Slabtown Public House
Heaven help me: Not long ago, on a picture-perfect Saturday afternoon along the Eastside BeltLine, I looked at a cocktail menu replete with options in the $10 to $13 range and found myself thinking: Hey, not too bad. That’s a reflection on the hair-raising prices increasingly common on menus around town (cocktails at Oreatha’s go for $16), but also on the slightly low-key register Kevin Gillespie is exploring at Slabtown, the successor to Cold Beer, his previous restaurant in this handsome bilevel space. The menu offers a relatively tight selection of shareable apps, sandwiches, and a couple larger plates, and it’s all good drinking food: Cubanos and blackened-catfish po’boys, towering fried-chicken sandwiches, pimento deviled eggs with smoked bacon and pickled green tomatoes. A sheet tray full of nachos felt like it was trying so hard not to be a greasy cliche that it tasted, if anything, a little too restrained: It could’ve used more salt, more spice, more salsa, more pizzazz generally. But an entree of juicy jerk catfish was wonderful, made more so by fresh veggie relish and a nicely acidic curry crema—a combo so lively I took to scooping it up with the chips from that tray of nachos. The cocktail list includes a lot of the kinds of summery drinks that befit Slabtown’s two patios, a terrace near ground level and a rooftop bar: lots of fruits and vegetables here (as in a frozen avocado margarita), but well-balanced and not too sweet. 670 DeKalb Avenue, Old Fourth Ward

NoriFish
If you are new to omakase—the Japanese tasting-menu feast, often quite elaborate and quite expensive, in which the diner yields to the discretion of the chef—this new Sandy Springs sushi restaurant offers a kind of entry-level experience. Three separate menus are available, from “petite” ($60) to “premium” ($140); all the food comes in two courses (plus dessert), rather than an hourslong succession of bites; and everything is available a la carte if you just want to dip a toe in—plus, the servers and the small hive of sushi chefs behind the bar, slicing and tweezing and torching, are happy to answer questions. I tried the petite option and found it to be both plenty and, more or less, unimpeachable: Executive chef Sean Park (who also owns Okiboru Tsukemen & Ramen) incorporates some heterodox ingredients—lime zest and truffle salt over bluefin tuna, serrano chili and blood orange on yellowtail—but they never obscure the clarion flavors of the fish, only complement them in the subtlest ways. (Flown in twice weekly from Japan, this is fish you don’t want to mess with overmuch.) Park’s sushi is the centerpiece, but there are also oysters; sumptuous toasts topped with tuna, truffle aioli, Pecorino Romano, and a quail egg; and ceviche and other plates for sharing.
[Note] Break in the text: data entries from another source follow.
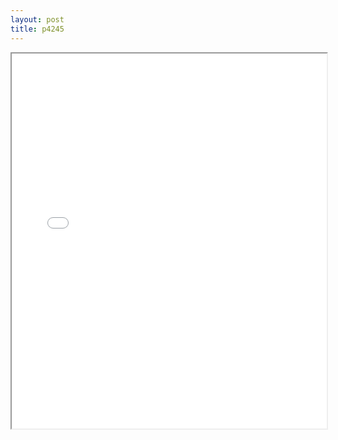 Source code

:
 ```yaml
---
layout: post
title: p4245
---
```


<div class="pdf-container">
<iframe src="ea/assets/pdfs/p4245.pdf" height="600" width="100%" allowFullScreen="true"></iframe>
</div>

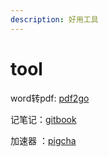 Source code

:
 ```yaml
---
description: 好用工具
---
```


# tool

word转pdf: [pdf2go](https://www.pdf2go.com/)

记笔记：[gitbook](https://app.gitbook.com/)

加速器 ：[pigcha](https://run.pigcha.com/)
Drinks (e.g., a cucumber-mint-yuzu spritz) and dessert (a few scoops of sorbet) both feel like afterthoughts, which of course they are—you’re here for the fish. 1115 Springwood Connector, Sandy Springs

Editor’s note: Since we went to press, Oreatha’s has added a new pastry chef; we’ve updated this write-up to reflect that and to reflect that Oreatha’s is the first of two (not three, as previously stated) restaurants VanTrece is opening in Cascade Heights.

This article appears in our August 2022 issue.